Canon EF 24-70mm f/4 USM L IS - Full Format Review / Test Report - Analysis
Lens Reviews - Canon EOS (Full Format)


The distortion characteristic is above average (=lower) for a lens in this class although it still produces a medium barrel distortion at 24mm (~2.4%). This eases towards the middle of the zoom range. At 40mm images are basically distortion-free whereas there is a pincushion type of distortion again at 70mm (~0.7%).
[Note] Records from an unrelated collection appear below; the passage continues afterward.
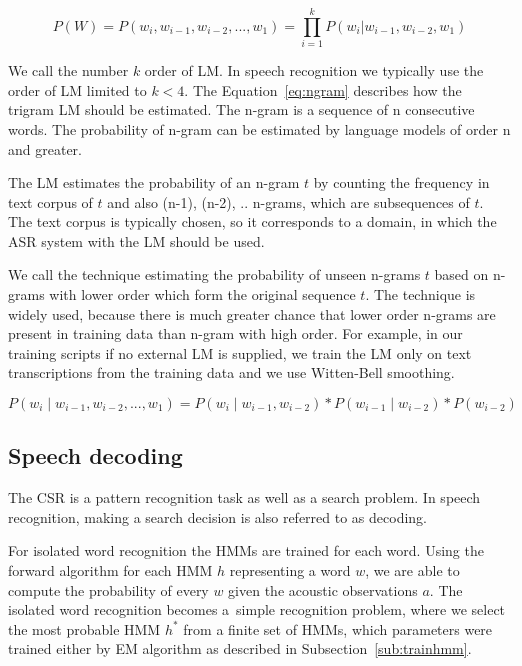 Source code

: {\begin{equation} \label{eq:lm}
    P(W)=P(w_i,  w_{i-1}, w_{i-2}, ..., w_1)=\prod_{i=1}^{k}{P(w_i|w_{i-1}, w_{i-2}, w_1)}
\end{equation}

We call the number $k$ order of \ac{LM}.
In speech recognition we typically use the order of \ac{LM} limited to $k<4$.
The Equation~\ref{eq:ngram} describes how the trigram \ac{LM} should be estimated.
The n-gram is a sequence of n consecutive words. The probability of n-gram can be estimated by language models
of order n and greater.

The \ac{LM} estimates the probability of an n-gram $t$ by counting the frequency in text corpus of $t$ and 
also (n-1), (n-2), .. n-grams, which are subsequences of $t$.
The text corpus is typically chosen, so it corresponds to a domain, in which the \ac{ASR} system 
with the \ac{LM} should be used.

We call the  technique estimating the probability of unseen n-grams $t$ 
based on n-grams with lower order which form the original sequence $t$.
The technique is widely used, because there is much greater chance that lower order n-grams are
present in training data than n-gram with high order.
For example, in our training scripts if no external \ac{LM} is supplied,
we train the \ac{LM} only on text transcriptions from the training data
and we use Witten-Bell smoothing.\cite{witten1991zero}

\begin{equation} \label{eq:ngram}
    P(w_i \mid w_{i-1}, w_{i-2}, ..., w_1) = P(w_i \mid w_{i-1}, w_{i-2}) * P(w_{i-1} \mid w_{i-2}) * P(w_{i-2})
\end{equation}

\subsection{Speech decoding}
\label{sub:decode}
The \ac{CSR} is a pattern recognition task as well as a search problem.
In speech recognition, making a search decision is also referred to as decoding.\cite{huang2001spoken}


For isolated word recognition the \acp{HMM} are trained for each word.
Using the forward algorithm for each \ac{HMM} $h$ representing a word $w$, 
we are able to compute the probability  of every $w$ given the acoustic observations $a$.
The isolated word recognition becomes a~simple recognition problem,
where we select the most probable \ac{HMM} $h^*$ from a finite set of \acp{HMM},
which parameters were trained either by \ac{EM} algorithm as described in Subsection~\ref{sub:trainhmm}.

}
Move the mouse cursor over the focal length text marks below to observe the respective distortion
24mm 40mm 70mm


The vignetting is comparatively low within the full format scope. There's still a heavy amount of light fall-off at 24mm @ f/4 (~1.9EV) which will be readily visible in field images. The issue is better controlled at 40mm and 70mm although it's still far from being insignificant at f/4. Stopping down to f/5.6 resolves most of the issue at 40mm/70mm but the fall-off remains fairly high at 24mm - even at f/11 (~0.9EV).

MTF (resolution)

The resolution characteristic of the Canon EF 24-70mm f/4 USM L IS is impressively high and even throughout the zoom range. The center performance is already excellent at f/4 followed by very good borders and good to very good corners. Stopping down to f/5.6 or f/8 results in a slight increase in performance (on this high level). Diffraction effects reduce the quality from f/11 onward at all focal lengths - this is simply a physical limitation. However, even so the results are still on a very good level here.

The lens showed only a minor degree of field curvature. The centering quality of the tested sample was acceptable but not great.

Please note that the MTF results are not directly comparable across the different systems!

Below is a simplified summary of the formal findings. The chart shows line widths per picture height (LW/PH) which can be taken as a measure for sharpness. If you want to know more about the MTF50 figures you may check out the corresponding Imatest Explanations

Chromatic Aberrations (CAs)

Lateral chromatic aberrations (color shadows at hard contrast transitions) are very well controlled with a peak of 0.7px on the average at the image borders. This is usually nothing to worry about then.


Normally we don't really formally test the bokeh quality of "slow" lenses such as the EF 24-70mm f/4 USM L IS but given its professional nature it's relevant for many customers.

Out-of-focus highlights show a near-circular shape at large aperture settings but the inner zone of these "discs" is quite busy/nervous albeit this is slightly better than in the EF 24-70mm f/2.8 USM L II. The circular shape remains mostly intact till about f/8 (tested at 70mm).

As usual the highlight discs deteriorate a bit in the border region - below is a sample crop showing the usual "cat's eyes" here. Stopping down reduces the issue.

The quality of the blur in the focus transition zone is good for a standard zoom lens. It's pretty smooth in the background (left crop below) and slightly more nervous in the less critical foreground.

Bokeh Fringing / Longitudinal Chromatic Aberrations (LoCA)

Bokeh fringing isn't really a substantial issue in slow speed lenses anymore. The EF 24-70mm f/4 USM L IS shows very marginal traces at f/4 but they are gone at f/5.6.

However, when browsing through the sample crops below you will notice two things:

  • the macro performance is not all that great at 70mm @ f/4. There is no really sharp spot here in this image. To be fair - it looks very sharp at f/8 though.
  • the focus point shifts SUBSTANTIALLY when stopping down. Or in other words: the lens suffers from residual spherical aberrations (RSA). In close focus situations this is rather poisonous and the problem was affecting images taken at more conventional distances. The user who supplied the lens checked this behavior with a 2nd lens and this focus characteristic was the same here. This is NOT (sufficiently) compensated by the AF. We did AF reference checks during the MTF analysis and there's a decrease in measured resolution (= increase in focus shift) from f/4 to smaller apertures.

Note: The AF was, of course, deactivated during the testing procedure here.

Move the mouse cursor over the f-stop marks below to observe the respective LoCAs
f/4 f/5.6 f/8

These sample portions were taken at ~70mm.